→ **TASK DESCRIPTION**: From the first line through the last, transcribe the listing word for word.

→ **SUPPLIED RECORDS**:
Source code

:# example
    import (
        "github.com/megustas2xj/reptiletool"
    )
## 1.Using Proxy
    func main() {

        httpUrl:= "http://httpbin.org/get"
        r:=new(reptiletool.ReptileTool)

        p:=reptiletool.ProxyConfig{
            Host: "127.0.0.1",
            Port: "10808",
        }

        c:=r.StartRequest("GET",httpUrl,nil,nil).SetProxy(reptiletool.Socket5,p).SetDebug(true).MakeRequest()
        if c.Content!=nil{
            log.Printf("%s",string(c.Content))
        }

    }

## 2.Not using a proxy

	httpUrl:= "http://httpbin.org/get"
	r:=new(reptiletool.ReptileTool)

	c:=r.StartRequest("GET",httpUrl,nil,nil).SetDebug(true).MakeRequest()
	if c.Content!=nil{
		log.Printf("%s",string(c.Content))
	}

→ **ANSWER TO THE EXERCISE**:
Source code

:# example
    import (
        "github.com/megustas2xj/reptiletool"
    )
## 1.Using Proxy
    func main() {

        httpUrl:= "http://httpbin.org/get"
        r:=new(reptiletool.ReptileTool)

        p:=reptiletool.ProxyConfig{
            Host: "127.0.0.1",
            Port: "10808",
        }

        c:=r.StartRequest("GET",httpUrl,nil,nil).SetProxy(reptiletool.Socket5,p).SetDebug(true).MakeRequest()
        if c.Content!=nil{
            log.Printf("%s",string(c.Content))
        }

    }

## 2.Not using a proxy

	httpUrl:= "http://httpbin.org/get"
	r:=new(reptiletool.ReptileTool)

	c:=r.StartRequest("GET",httpUrl,nil,nil).SetDebug(true).MakeRequest()
	if c.Content!=nil{
		log.Printf("%s",string(c.Content))
	}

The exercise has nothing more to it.